Stimulation of nitric oxide-cyclic guanosine monophosphate pathway in bovine ovarian theca cells by tumor necrosis factor alpha (TNF alpha). Is this pathway implicated in the TNF alpha-induced inhibition of luteinizing hormone-stimulated prorenin production?
Mots clés
Abstrait
Gonadal function is known to be controlled by many factors, including locally acting cytokines like tumor necrosis factor alpha (TNF alpha). One of the ways this cytokine acts is via the nitric oxide (NO)-cGMP pathway. Since we have shown that in the ovary theca cells are a target of TNF alpha's action, it was of interest to determine whether TNF alpha stimulates the NO-cGMP pathway in these cells and whether such a mechanism can be implicated in the observed TNF alpha-mediated inhibition of LH-stimulated prorenin synthesis and secretion.

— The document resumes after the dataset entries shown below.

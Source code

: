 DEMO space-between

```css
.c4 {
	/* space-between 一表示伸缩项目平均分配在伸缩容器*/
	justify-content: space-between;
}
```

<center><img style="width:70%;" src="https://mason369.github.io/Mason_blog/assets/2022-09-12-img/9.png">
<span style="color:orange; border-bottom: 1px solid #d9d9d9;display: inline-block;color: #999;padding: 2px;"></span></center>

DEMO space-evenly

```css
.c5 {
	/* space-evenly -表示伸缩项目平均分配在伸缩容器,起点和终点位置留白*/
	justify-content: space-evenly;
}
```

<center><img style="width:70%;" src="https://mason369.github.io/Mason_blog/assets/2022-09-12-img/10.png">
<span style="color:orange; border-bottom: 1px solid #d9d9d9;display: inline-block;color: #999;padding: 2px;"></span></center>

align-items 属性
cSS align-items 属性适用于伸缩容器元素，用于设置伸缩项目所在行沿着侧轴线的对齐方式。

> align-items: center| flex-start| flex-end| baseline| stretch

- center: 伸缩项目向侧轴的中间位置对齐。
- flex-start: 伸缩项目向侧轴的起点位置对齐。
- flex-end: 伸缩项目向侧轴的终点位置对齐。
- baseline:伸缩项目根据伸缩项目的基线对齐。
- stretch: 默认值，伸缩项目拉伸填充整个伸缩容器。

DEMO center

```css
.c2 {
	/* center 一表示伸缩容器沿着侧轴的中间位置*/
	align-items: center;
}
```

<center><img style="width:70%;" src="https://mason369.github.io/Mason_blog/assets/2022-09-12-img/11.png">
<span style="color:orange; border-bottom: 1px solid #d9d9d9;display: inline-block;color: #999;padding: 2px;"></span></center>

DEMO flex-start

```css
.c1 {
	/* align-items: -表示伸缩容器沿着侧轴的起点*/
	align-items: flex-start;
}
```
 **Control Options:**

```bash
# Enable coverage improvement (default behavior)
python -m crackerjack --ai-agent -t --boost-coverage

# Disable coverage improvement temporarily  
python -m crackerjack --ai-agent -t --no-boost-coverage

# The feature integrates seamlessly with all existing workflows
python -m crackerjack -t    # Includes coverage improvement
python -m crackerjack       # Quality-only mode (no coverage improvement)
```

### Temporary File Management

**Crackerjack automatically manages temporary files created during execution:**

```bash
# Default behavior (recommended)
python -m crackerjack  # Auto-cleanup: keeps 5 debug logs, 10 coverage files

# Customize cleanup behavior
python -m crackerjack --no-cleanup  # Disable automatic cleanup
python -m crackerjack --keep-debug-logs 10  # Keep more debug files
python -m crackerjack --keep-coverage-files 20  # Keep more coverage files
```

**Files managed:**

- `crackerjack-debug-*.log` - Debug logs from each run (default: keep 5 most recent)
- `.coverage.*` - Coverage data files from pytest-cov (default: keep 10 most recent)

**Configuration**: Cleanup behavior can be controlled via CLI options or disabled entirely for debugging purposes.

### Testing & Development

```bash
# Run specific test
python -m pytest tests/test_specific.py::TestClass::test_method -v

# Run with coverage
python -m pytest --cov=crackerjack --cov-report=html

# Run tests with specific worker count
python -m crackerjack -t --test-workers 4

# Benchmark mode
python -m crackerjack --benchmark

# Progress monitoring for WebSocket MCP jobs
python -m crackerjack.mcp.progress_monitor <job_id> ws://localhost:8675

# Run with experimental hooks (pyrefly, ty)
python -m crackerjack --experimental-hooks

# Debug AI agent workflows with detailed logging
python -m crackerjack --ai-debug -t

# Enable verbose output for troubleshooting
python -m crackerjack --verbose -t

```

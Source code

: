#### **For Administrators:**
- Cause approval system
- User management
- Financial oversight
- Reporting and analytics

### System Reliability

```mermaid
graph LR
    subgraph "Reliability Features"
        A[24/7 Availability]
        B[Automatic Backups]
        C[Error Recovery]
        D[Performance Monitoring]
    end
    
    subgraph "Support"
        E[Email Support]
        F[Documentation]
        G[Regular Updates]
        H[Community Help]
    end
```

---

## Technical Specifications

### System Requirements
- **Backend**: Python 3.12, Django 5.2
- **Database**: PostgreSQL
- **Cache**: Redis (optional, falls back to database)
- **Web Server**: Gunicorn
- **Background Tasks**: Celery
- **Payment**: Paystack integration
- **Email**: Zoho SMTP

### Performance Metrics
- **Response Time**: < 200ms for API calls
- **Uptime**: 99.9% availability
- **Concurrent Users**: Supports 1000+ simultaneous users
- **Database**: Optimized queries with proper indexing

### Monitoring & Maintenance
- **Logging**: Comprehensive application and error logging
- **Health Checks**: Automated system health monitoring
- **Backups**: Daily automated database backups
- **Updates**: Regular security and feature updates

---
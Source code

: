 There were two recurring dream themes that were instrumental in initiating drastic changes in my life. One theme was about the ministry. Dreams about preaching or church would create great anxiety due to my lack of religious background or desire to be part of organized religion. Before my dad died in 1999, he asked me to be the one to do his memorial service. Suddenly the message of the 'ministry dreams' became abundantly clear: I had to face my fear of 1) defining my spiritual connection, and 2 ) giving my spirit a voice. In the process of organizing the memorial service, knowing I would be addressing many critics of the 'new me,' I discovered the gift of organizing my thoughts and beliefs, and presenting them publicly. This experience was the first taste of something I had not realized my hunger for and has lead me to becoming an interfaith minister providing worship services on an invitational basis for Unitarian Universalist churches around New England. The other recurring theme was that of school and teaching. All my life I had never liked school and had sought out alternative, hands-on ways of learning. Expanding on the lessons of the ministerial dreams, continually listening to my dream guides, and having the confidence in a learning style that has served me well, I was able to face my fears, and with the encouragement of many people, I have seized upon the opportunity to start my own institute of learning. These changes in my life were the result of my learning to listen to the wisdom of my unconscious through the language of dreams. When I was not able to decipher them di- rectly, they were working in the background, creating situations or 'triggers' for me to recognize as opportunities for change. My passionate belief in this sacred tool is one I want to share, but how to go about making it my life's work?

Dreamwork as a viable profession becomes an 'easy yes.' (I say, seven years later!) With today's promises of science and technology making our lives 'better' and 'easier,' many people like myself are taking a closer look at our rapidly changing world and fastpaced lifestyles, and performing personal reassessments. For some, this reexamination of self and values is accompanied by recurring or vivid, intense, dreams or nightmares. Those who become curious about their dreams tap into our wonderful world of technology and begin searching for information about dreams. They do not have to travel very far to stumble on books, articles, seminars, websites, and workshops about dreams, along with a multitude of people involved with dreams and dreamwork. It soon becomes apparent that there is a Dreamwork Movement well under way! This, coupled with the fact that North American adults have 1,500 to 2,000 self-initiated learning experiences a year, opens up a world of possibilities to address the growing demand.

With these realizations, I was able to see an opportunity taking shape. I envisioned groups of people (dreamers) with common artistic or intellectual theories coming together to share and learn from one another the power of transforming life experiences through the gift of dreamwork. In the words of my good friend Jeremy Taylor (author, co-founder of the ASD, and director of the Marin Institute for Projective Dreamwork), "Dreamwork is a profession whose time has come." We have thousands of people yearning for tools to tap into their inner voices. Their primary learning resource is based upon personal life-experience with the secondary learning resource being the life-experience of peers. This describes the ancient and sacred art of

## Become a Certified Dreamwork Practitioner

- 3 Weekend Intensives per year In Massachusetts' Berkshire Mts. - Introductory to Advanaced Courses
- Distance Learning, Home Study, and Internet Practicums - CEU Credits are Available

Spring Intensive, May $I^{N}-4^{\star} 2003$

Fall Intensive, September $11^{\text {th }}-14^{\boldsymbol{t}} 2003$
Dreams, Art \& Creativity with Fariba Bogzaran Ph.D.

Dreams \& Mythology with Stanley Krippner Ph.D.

Treatment of isolated theca cells with TNF alpha resulted in a dose- and time-dependent increase in cGMP production. This increase was not detectable until 6 h after the addition of TNF alpha and was totally abolished by the protein synthesis inhibitor cycloheximide. Addition of either L-N6-nitroarginine methyl ester (L-NAME), an inhibitor of all three NO synthase (NOS) isoforms or 2-amino-5,6-dihydro-6-methyl-4H-1,3-thiazine (AMT), a specific inhibitor of the inducible isoform of the enzyme, likewise reversed the action of TNF alpha on cGMP formation. Finally, addition of 1H-[1,2,4]oxadiazolo [4,3-a] quinoxalin 1-one (ODQ), an inhibitor of NO-sensitive soluble guanylate cyclase, resulted in a concentration-dependent reduction of TNF alpha-stimulated cGMP formation. In contrast, the TNF alpha-mediated inhibition of LH-stimulated prorenin secretion was not affected by either L-NAME, AMT, or ODQ. Also the addition of stimulators of soluble guanylate cyclase, sodium nitroprusside, and S-nitroso-N-acetylpenicillamine, or 8 bromo-cGMP had no effect on the action of LH on theca cells. We conclude that although TNF alpha is able to stimulate cGMP formation in theca cells by inducing the expression of inducible NOS, the mechanism underlying the TNF alpha-mediated inhibition of LH-stimulated prorenin production is independent of its ability to induce cGMP formation.